• _What you are asked to do_
Count, in the entries, the lines with "kmsKeyId". Answer with the number only.

• _Data supplied_
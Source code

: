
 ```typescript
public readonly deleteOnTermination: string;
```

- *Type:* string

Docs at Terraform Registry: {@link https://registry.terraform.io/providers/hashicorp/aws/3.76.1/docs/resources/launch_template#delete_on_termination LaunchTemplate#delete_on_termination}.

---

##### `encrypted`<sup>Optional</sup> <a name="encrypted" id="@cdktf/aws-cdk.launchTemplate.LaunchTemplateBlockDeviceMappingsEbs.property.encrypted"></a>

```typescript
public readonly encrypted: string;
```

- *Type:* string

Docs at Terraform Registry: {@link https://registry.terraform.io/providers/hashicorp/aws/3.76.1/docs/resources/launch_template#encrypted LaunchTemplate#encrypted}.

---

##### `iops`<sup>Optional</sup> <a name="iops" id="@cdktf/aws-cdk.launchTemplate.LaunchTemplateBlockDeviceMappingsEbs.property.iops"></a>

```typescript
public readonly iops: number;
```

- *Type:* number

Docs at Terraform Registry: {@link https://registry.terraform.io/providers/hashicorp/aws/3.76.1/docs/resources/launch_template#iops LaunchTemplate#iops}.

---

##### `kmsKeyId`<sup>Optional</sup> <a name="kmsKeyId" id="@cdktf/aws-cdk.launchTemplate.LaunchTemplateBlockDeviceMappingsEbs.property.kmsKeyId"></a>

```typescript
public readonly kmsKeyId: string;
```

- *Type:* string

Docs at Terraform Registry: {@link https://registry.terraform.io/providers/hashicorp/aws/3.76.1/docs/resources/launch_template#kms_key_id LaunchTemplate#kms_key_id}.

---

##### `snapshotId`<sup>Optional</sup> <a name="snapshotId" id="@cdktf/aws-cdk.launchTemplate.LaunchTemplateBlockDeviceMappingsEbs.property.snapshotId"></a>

• _Expected output_
2